Records excerpted from a collection:
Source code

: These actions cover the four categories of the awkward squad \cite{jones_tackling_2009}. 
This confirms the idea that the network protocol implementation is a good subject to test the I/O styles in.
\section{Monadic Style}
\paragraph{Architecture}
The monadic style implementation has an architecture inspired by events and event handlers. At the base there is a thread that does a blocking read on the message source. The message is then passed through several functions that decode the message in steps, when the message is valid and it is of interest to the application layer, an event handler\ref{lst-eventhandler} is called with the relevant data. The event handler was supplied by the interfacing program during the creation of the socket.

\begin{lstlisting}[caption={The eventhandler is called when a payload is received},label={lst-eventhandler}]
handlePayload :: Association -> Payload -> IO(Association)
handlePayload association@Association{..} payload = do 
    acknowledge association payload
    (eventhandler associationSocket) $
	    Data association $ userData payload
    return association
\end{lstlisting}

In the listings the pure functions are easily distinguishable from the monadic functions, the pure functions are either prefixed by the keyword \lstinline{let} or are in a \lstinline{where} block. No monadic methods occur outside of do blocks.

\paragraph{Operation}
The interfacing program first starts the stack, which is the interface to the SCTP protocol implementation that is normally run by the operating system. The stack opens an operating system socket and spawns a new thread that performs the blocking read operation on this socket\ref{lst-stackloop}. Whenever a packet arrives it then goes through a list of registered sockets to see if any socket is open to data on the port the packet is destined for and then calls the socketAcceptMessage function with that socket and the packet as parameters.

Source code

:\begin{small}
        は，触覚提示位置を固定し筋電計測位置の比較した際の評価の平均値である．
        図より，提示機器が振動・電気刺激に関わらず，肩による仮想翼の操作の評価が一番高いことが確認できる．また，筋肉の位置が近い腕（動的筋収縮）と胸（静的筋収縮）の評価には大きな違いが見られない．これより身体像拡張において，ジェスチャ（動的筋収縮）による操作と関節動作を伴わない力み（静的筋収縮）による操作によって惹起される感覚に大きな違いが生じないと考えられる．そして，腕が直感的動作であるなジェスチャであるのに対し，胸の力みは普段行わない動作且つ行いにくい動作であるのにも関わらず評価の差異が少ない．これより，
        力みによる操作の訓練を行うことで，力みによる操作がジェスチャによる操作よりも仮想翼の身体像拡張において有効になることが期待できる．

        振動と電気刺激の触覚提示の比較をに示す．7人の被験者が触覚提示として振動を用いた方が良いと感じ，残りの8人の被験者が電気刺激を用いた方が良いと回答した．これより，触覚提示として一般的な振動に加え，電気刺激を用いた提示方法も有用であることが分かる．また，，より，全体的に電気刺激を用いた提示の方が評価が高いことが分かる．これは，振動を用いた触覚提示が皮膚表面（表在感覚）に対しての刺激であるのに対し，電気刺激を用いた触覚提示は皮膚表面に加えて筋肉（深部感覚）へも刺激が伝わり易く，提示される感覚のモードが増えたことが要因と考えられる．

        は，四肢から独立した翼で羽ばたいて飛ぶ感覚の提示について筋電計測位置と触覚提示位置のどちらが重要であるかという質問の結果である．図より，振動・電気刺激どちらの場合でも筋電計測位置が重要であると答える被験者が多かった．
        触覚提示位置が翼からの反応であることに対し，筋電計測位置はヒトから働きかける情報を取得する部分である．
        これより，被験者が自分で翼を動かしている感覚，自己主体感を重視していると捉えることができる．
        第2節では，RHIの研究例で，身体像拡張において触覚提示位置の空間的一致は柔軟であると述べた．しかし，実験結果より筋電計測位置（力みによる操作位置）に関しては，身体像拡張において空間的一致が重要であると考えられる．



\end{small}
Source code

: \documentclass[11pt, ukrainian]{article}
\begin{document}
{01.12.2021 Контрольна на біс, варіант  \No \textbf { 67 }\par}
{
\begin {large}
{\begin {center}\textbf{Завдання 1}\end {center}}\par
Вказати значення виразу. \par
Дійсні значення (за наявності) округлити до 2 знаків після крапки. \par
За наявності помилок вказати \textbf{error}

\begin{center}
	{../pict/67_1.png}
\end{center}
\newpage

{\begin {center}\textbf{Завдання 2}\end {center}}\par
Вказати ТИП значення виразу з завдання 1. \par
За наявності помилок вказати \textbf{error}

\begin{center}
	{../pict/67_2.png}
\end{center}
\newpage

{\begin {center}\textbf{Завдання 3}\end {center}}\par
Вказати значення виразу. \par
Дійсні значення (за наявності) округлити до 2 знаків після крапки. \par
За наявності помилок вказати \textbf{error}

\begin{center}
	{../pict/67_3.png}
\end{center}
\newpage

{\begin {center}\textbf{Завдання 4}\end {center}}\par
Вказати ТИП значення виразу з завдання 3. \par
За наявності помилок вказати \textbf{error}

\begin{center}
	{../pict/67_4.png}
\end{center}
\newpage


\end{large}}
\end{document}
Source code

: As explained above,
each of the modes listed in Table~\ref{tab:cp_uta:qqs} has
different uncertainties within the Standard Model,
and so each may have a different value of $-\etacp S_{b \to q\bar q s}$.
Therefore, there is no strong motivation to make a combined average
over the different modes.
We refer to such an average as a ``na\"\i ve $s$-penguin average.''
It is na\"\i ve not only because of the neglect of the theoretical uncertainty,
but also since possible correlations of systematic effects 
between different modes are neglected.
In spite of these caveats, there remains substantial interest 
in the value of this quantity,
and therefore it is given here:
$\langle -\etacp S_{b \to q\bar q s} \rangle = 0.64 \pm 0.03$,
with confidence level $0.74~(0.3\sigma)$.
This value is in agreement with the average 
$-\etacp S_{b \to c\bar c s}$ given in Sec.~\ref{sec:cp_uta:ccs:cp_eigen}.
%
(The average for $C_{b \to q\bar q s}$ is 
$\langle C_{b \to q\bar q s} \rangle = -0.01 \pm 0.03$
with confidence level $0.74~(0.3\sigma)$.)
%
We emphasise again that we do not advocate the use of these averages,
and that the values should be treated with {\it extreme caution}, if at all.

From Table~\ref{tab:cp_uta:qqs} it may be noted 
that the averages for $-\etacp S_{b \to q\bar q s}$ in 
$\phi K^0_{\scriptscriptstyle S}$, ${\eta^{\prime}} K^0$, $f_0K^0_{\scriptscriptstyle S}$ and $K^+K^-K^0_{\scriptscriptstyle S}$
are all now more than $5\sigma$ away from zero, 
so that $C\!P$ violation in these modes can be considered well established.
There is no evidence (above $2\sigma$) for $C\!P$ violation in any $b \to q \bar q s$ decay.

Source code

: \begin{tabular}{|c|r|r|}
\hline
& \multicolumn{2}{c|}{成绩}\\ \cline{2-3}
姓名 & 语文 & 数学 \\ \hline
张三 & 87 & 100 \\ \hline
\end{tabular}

WORK INSTRUCTIONS -
Reproduce every line from the entries that holds the word "confidence".

WRITTEN RESPONSE -
with confidence level $0.74~(0.3\sigma)$.
with confidence level $0.74~(0.3\sigma)$.)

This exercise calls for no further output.